Cultivating a Quiet Heart, Letting Go of Attachments

In II Corinthians 5: 16-21, the writer highlights that ‘in Christ’ we are put right with God and a new life emerges. Southpoint’s summer series on the parable of the fig tree speaks of the ‘becoming’ nature of this new life, ongoingly returning us to the way of love and belonging. It’s not a story simply of no figs, then figs. There’s a man upset who has tolerated a barren fig tree for some time and wants to cut it down. Then there’s a tender gardener who says, “Let me tend it a little longer so that it might become a fruitful tree.” Further opportunity is given in its becoming. Like this gardener, we, too are cultivating and letting go, and in the new life emerging in us, we cultivate ‘quiet hearts’ and let go of ‘our attachments’.

When we are hurt, betrayed, disappointed or in difficult circumstances, we easily default to unhealthy yet predictable attachments that show up in our bodies and emotions in constricting ways. Part of the emerging new life in us through Christ is to explore and let go of these. This process is not tidy or instantaneous, and echoes the already-not-yet ‘groaning’ described earlier in II Corinthians 5. And yet, in the process we are very much involved in the specifics of us. God is very much involved in the specifics of us and in drawing us deeper into the specifics of Gods’ love and freedom.

What serves us well in these places is cultivating a quiet heart. A quiet heart gives a nod to the Ignatian concept of consolation.
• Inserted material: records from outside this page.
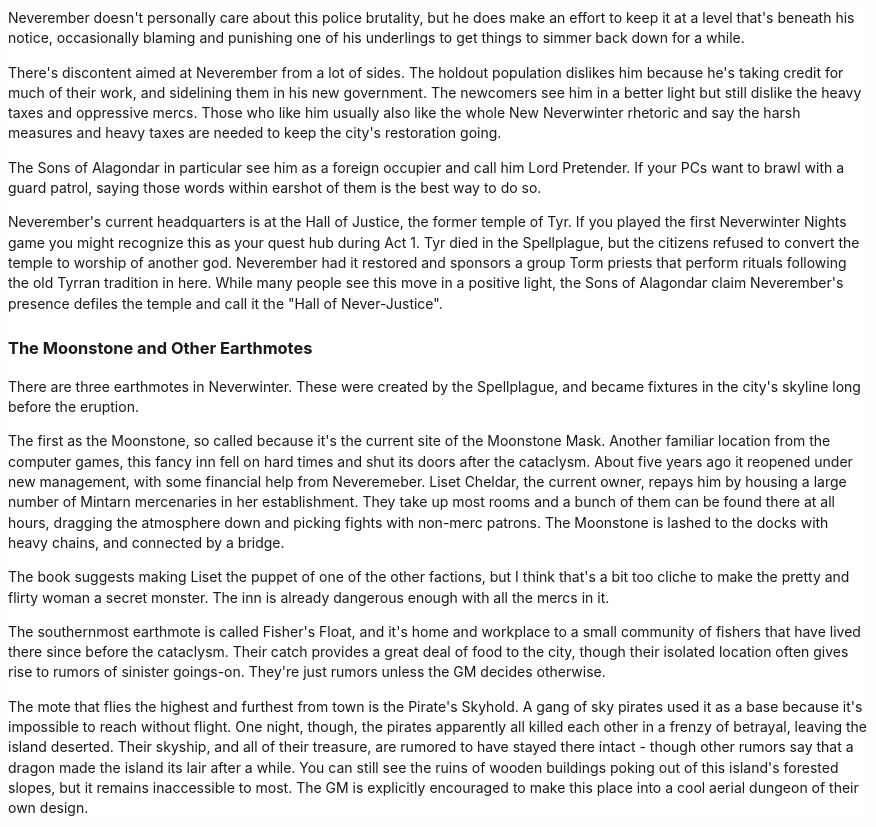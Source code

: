 Neverember doesn't personally care about this police brutality, but he does make
an effort to keep it at a level that's beneath his notice, occasionally blaming
and punishing one of his underlings to get things to simmer back down for a
while.

There's discontent aimed at Neverember from a lot of sides. The holdout
population dislikes him because he's taking credit for much of their work, and
sidelining them in his new government. The newcomers see him in a better light
but still dislike the heavy taxes and oppressive mercs. Those who like him
usually also like the whole New Neverwinter rhetoric and say the harsh measures
and heavy taxes are needed to keep the city's restoration going.

The Sons of Alagondar in particular see him as a foreign occupier and call him
Lord Pretender. If your PCs want to brawl with a guard patrol, saying those
words within earshot of them is the best way to do so.

Neverember's current headquarters is at the Hall of Justice, the former temple
of Tyr. If you played the first Neverwinter Nights game you might recognize this
as your quest hub during Act 1. Tyr died in the Spellplague, but the citizens
refused to convert the temple to worship of another god. Neverember had it
restored and sponsors a group Torm priests that perform rituals following the
old Tyrran tradition in here. While many people see this move in a positive
light, the Sons of Alagondar claim Neverember's presence defiles the temple and
call it the "Hall of Never-Justice".

### The Moonstone and Other Earthmotes

There are three earthmotes in Neverwinter. These were created by the
Spellplague, and became fixtures in the city's skyline long before the
eruption.

The first as the Moonstone, so called because it's the current site of the
Moonstone Mask. Another familiar location from the computer games, this fancy
inn fell on hard times and shut its doors after the cataclysm. About five years
ago it reopened under new management, with some financial help from
Neveremeber. Liset Cheldar, the current owner, repays him by housing a large
number of Mintarn mercenaries in her establishment. They take up most rooms and
a bunch of them can be found there at all hours, dragging the atmosphere down
and picking fights with non-merc patrons. The Moonstone is lashed to the docks
with heavy chains, and connected by a bridge.

The book suggests making Liset the puppet of one of the other factions, but I
think that's a bit too cliche to make the pretty and flirty woman a secret
monster. The inn is already dangerous enough with all the mercs in it.

The southernmost earthmote is called Fisher's Float, and it's home and workplace
to a small community of fishers that have lived there since before the
cataclysm. Their catch provides a great deal of food to the city, though their
isolated location often gives rise to rumors of sinister goings-on. They're just
rumors unless the GM decides otherwise.

The mote that flies the highest and furthest from town is the Pirate's
Skyhold. A gang of sky pirates used it as a base because it's impossible to
reach without flight. One night, though, the pirates apparently all killed each
other in a frenzy of betrayal, leaving the island deserted. Their skyship, and
all of their treasure, are rumored to have stayed there intact - though other
rumors say that a dragon made the island its lair after a while. You can still
see the ruins of wooden buildings poking out of this island's forested slopes,
but it remains inaccessible to most. The GM is explicitly encouraged to make
this place into a cool aerial dungeon of their own design.
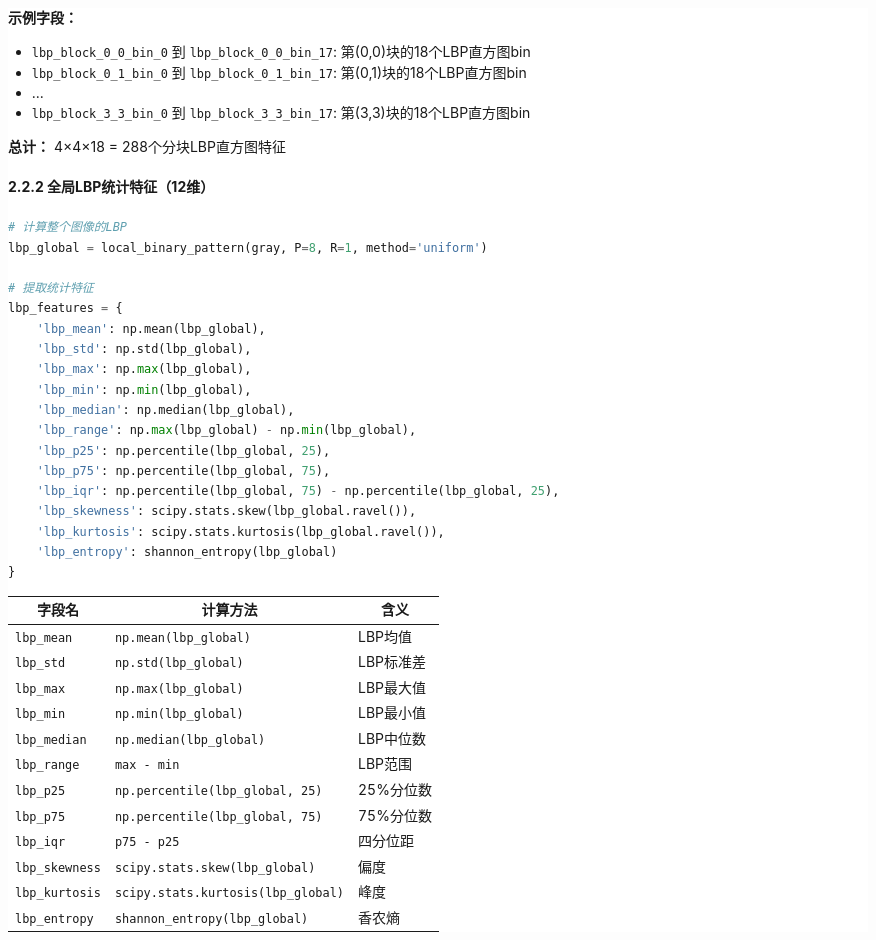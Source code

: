 **示例字段：**
- `lbp_block_0_0_bin_0` 到 `lbp_block_0_0_bin_17`: 第(0,0)块的18个LBP直方图bin
- `lbp_block_0_1_bin_0` 到 `lbp_block_0_1_bin_17`: 第(0,1)块的18个LBP直方图bin
- ...
- `lbp_block_3_3_bin_0` 到 `lbp_block_3_3_bin_17`: 第(3,3)块的18个LBP直方图bin

**总计：** 4×4×18 = 288个分块LBP直方图特征

#### 2.2.2 全局LBP统计特征（12维）
```python
# 计算整个图像的LBP
lbp_global = local_binary_pattern(gray, P=8, R=1, method='uniform')

# 提取统计特征
lbp_features = {
    'lbp_mean': np.mean(lbp_global),
    'lbp_std': np.std(lbp_global),
    'lbp_max': np.max(lbp_global),
    'lbp_min': np.min(lbp_global),
    'lbp_median': np.median(lbp_global),
    'lbp_range': np.max(lbp_global) - np.min(lbp_global),
    'lbp_p25': np.percentile(lbp_global, 25),
    'lbp_p75': np.percentile(lbp_global, 75),
    'lbp_iqr': np.percentile(lbp_global, 75) - np.percentile(lbp_global, 25),
    'lbp_skewness': scipy.stats.skew(lbp_global.ravel()),
    'lbp_kurtosis': scipy.stats.kurtosis(lbp_global.ravel()),
    'lbp_entropy': shannon_entropy(lbp_global)
}
```

| 字段名 | 计算方法 | 含义 |
|--------|----------|------|
| `lbp_mean` | `np.mean(lbp_global)` | LBP均值 |
| `lbp_std` | `np.std(lbp_global)` | LBP标准差 |
| `lbp_max` | `np.max(lbp_global)` | LBP最大值 |
| `lbp_min` | `np.min(lbp_global)` | LBP最小值 |
| `lbp_median` | `np.median(lbp_global)` | LBP中位数 |
| `lbp_range` | `max - min` | LBP范围 |
| `lbp_p25` | `np.percentile(lbp_global, 25)` | 25%分位数 |
| `lbp_p75` | `np.percentile(lbp_global, 75)` | 75%分位数 |
| `lbp_iqr` | `p75 - p25` | 四分位距 |
| `lbp_skewness` | `scipy.stats.skew(lbp_global)` | 偏度 |
| `lbp_kurtosis` | `scipy.stats.kurtosis(lbp_global)` | 峰度 |
| `lbp_entropy` | `shannon_entropy(lbp_global)` | 香农熵 |
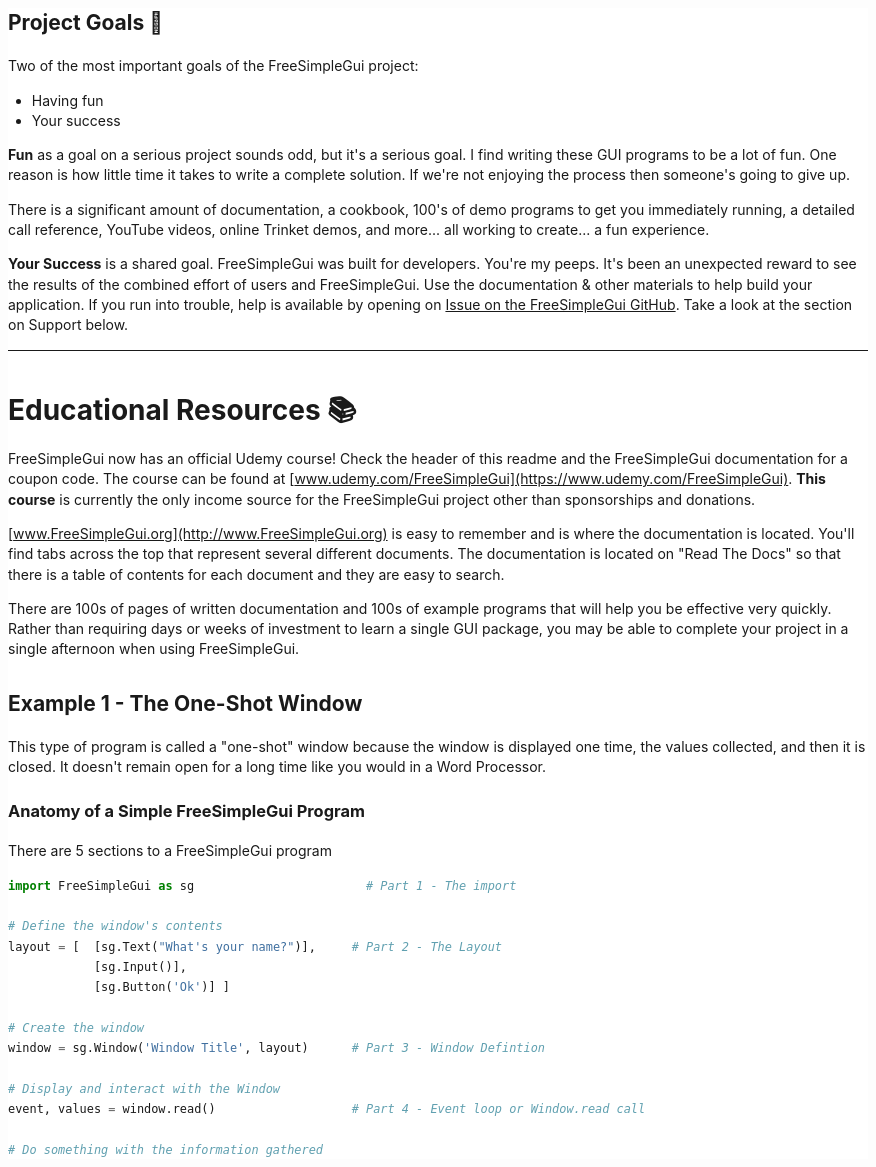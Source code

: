 
## Project Goals 🥅

Two of the most important goals of the FreeSimpleGui project:

* Having fun
* Your success 

**Fun** as a goal on a serious project sounds odd, but it's a serious goal. I find writing these GUI programs to be a lot of fun. One reason is how little time it takes to write a complete solution. If we're not enjoying the process then someone's going to give up. 

There is a significant amount of documentation, a cookbook, 100's of demo programs to get you immediately running, a detailed call reference, YouTube videos, online Trinket demos, and more... all working to create... a fun experience.

**Your Success** is a shared goal.  FreeSimpleGui was built for developers. You're my peeps. It's been an unexpected reward to see the results of the combined effort of users and FreeSimpleGui. Use the documentation & other materials to help build your application.  If you run into trouble, help is available by opening on [Issue on the FreeSimpleGui GitHub](http://Issues.FreeSimpleGui.org).  Take a look at the section on Support below.

<hr>

# Educational Resources 📚
  
FreeSimpleGui now has an official Udemy course!  Check the header of this readme and the FreeSimpleGui documentation for a coupon code.  The course can be found at [www.udemy.com/FreeSimpleGui](https://www.udemy.com/FreeSimpleGui).  **This course** is currently the only income source for the FreeSimpleGui project other than sponsorships and donations.

[www.FreeSimpleGui.org](http://www.FreeSimpleGui.org)
is easy to remember and is where the documentation is located. You'll find tabs across the top that represent several different documents. The documentation is located on "Read The Docs" so that there is a table of contents for each document and they are easy to search.

There are 100s of pages of written documentation and 100s of example programs that will help you be effective very quickly.  Rather than requiring days or weeks of investment to learn a single GUI package, you may be able to complete your project in a single afternoon when using FreeSimpleGui.



## Example 1 - The One-Shot Window

This type of program is called a "one-shot" window because the window is displayed one time, the values collected, and then it is closed.  It doesn't remain open for a long time like you would in a Word Processor.

### Anatomy of a Simple FreeSimpleGui Program

There are 5 sections to a FreeSimpleGui program

```python
import FreeSimpleGui as sg                        # Part 1 - The import

# Define the window's contents
layout = [  [sg.Text("What's your name?")],     # Part 2 - The Layout
            [sg.Input()],
            [sg.Button('Ok')] ]

# Create the window
window = sg.Window('Window Title', layout)      # Part 3 - Window Defintion
                                                
# Display and interact with the Window
event, values = window.read()                   # Part 4 - Event loop or Window.read call

# Do something with the information gathered
```
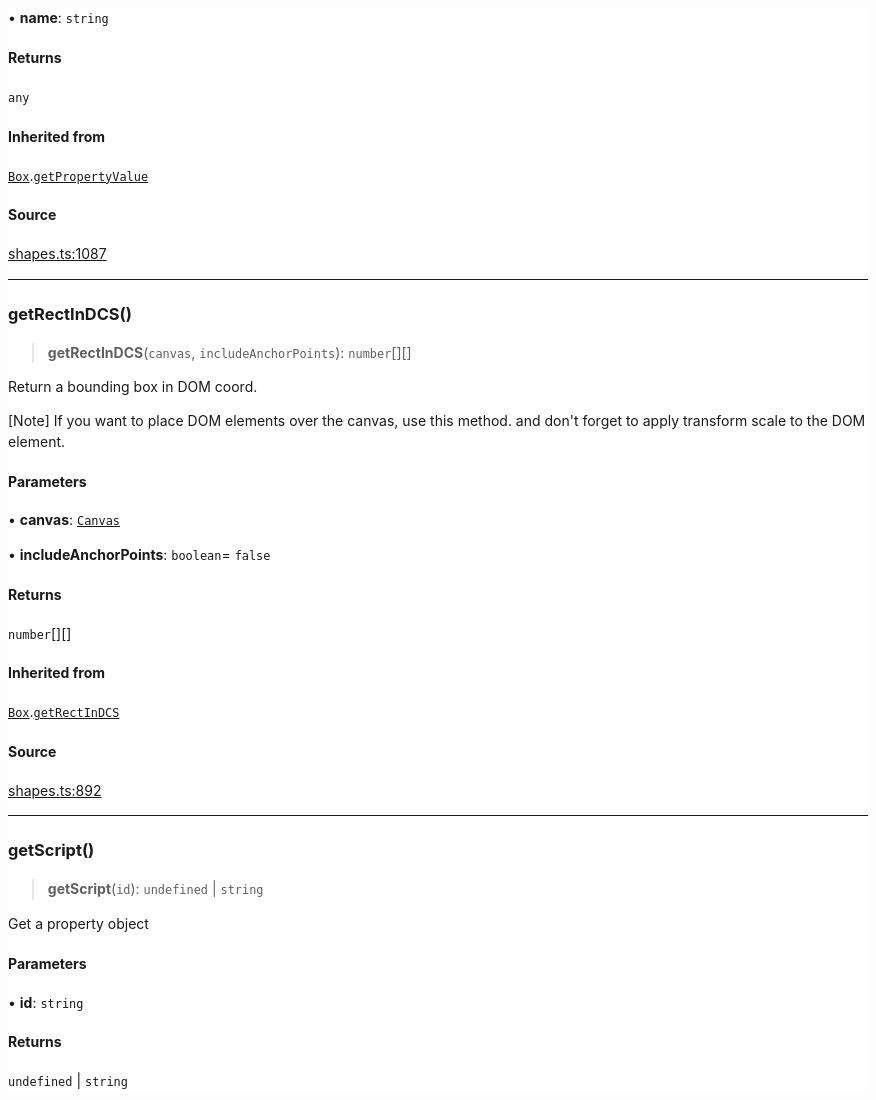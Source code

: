 • **name**: `string`

#### Returns

`any`

#### Inherited from

[`Box`](/api-core/classes/box/).[`getPropertyValue`](/api-core/classes/box/#getpropertyvalue)

#### Source

[shapes.ts:1087](https://github.com/dgmjs/dgmjs/blob/main/packages/core/src/shapes.ts#L1087)

***

### getRectInDCS()

> **getRectInDCS**(`canvas`, `includeAnchorPoints`): `number`[][]

Return a bounding box in DOM coord.

[Note] If you want to place DOM elements over the canvas, use this method.
and don't forget to apply transform scale to the DOM element.

#### Parameters

• **canvas**: [`Canvas`](/api-core/classes/canvas/)

• **includeAnchorPoints**: `boolean`= `false`

#### Returns

`number`[][]

#### Inherited from

[`Box`](/api-core/classes/box/).[`getRectInDCS`](/api-core/classes/box/#getrectindcs)

#### Source

[shapes.ts:892](https://github.com/dgmjs/dgmjs/blob/main/packages/core/src/shapes.ts#L892)

***

### getScript()

> **getScript**(`id`): `undefined` \| `string`

Get a property object

#### Parameters

• **id**: `string`

#### Returns

`undefined` \| `string`
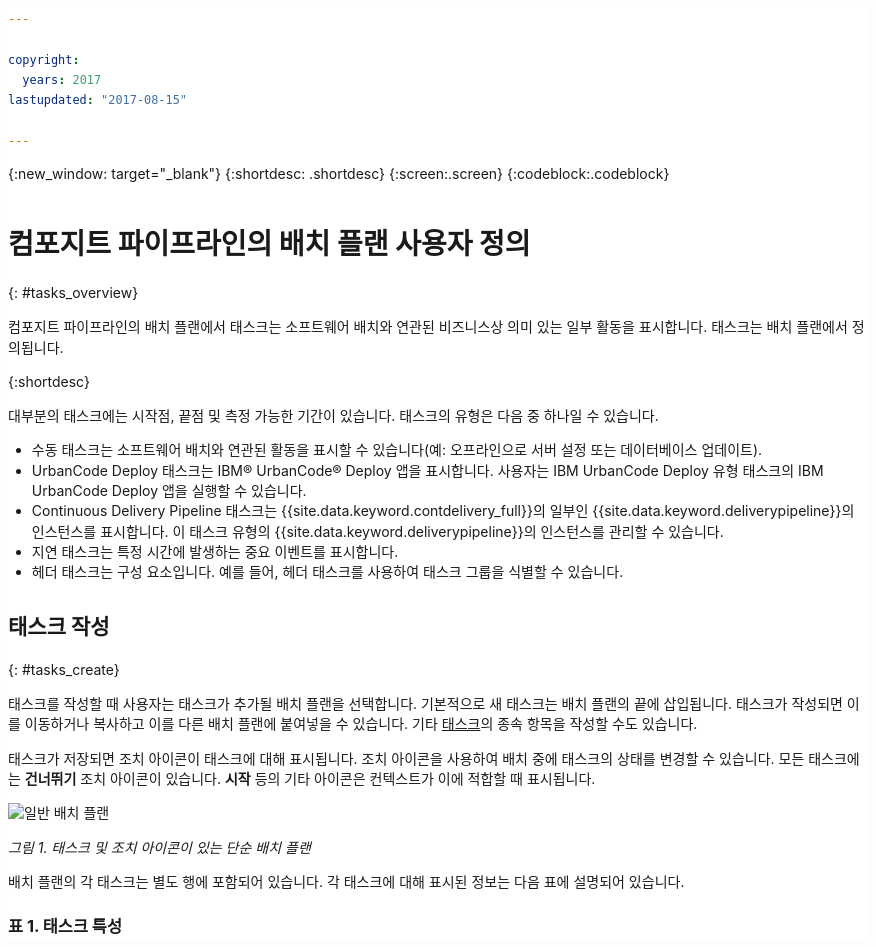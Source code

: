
 ```yaml
---

copyright:
  years: 2017
lastupdated: "2017-08-15"

---
```


{:new_window: target="_blank"}
{:shortdesc: .shortdesc}
{:screen:.screen}
{:codeblock:.codeblock}

# 컴포지트 파이프라인의 배치 플랜 사용자 정의
{: #tasks_overview}

컴포지트 파이프라인의 배치 플랜에서 태스크는 소프트웨어 배치와 연관된 비즈니스상 의미 있는 일부 활동을 표시합니다. 태스크는 배치 플랜에서 정의됩니다. 

{:shortdesc}

대부분의 태스크에는 시작점, 끝점 및 측정 가능한 기간이 있습니다. 태스크의 유형은 다음 중 하나일 수 있습니다. 

<ul>
<li>수동 태스크는 소프트웨어 배치와 연관된 활동을 표시할 수 있습니다(예: 오프라인으로 서버 설정 또는 데이터베이스 업데이트). </li>
<li>UrbanCode Deploy 태스크는 IBM&reg; UrbanCode&reg; Deploy 앱을 표시합니다. 사용자는 IBM UrbanCode Deploy 유형 태스크의 IBM UrbanCode Deploy 앱을 실행할 수 있습니다. </li>
<li>Continuous Delivery Pipeline 태스크는 {{site.data.keyword.contdelivery_full}}의 일부인 {{site.data.keyword.deliverypipeline}}의 인스턴스를 표시합니다. 이 태스크 유형의 {{site.data.keyword.deliverypipeline}}의 인스턴스를 관리할 수 있습니다. </li>
<li>지연 태스크는 특정 시간에 발생하는 중요 이벤트를 표시합니다. </li>
<li>헤더 태스크는 구성 요소입니다. 예를 들어, 헤더 태스크를 사용하여 태스크 그룹을 식별할 수 있습니다. </li>
</ul>



## 태스크 작성
{: #tasks_create}

태스크를 작성할 때 사용자는 태스크가 추가될 배치 플랜을 선택합니다. 기본적으로 새 태스크는 배치 플랜의 끝에 삽입됩니다. 태스크가 작성되면 이를 이동하거나 복사하고 이를 다른 배치 플랜에 붙여넣을 수 있습니다. 기타 [태스크](/docs/services/ContinuousDelivery/pipeline_deployment_plan.html#tasks_dependencies)의 종속 항목을 작성할 수도 있습니다. 

태스크가 저장되면 조치 아이콘이 태스크에 대해 표시됩니다. 조치 아이콘을 사용하여 배치 중에 태스크의 상태를 변경할 수 있습니다. 모든 태스크에는 **건너뛰기** 조치 아이콘이 있습니다. **시작** 등의 기타 아이콘은 컨텍스트가 이에 적합할 때 표시됩니다. 

![](../UCCR/images/deploy-plan-intro.png "일반 배치 플랜")

*그림 1. 태스크 및 조치 아이콘이 있는 단순 배치 플랜*

배치 플랜의 각 태스크는 별도 행에 포함되어 있습니다. 각 태스크에 대해 표시된 정보는 다음 표에 설명되어 있습니다. 

### 표 1. 태스크 특성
The strengthening of a quiet heart can be experienced while there is still confusion and the lack of resolution. Grief and pain may not be far away. The outcome is not clear but the quiet heart strengthens as it moves towards God, and moves towards responding to the invitations of God. Noticing the place where our hearts are quiet and open before God can help stand as a contrast to those places where we are constricted inside, gripping, attached to something.

Letting go of those attachments doesn’t mean we love less, act less, care less, or let go of convictions, but in cultivating a quiet heart, our loving, acting, caring, and convictions can come more and more from a place of trust in God and proper orientation before God as to what is true, and ours to do and own, versus what is false and not ours to do or own. That will help us live more and more into the freedom God offers.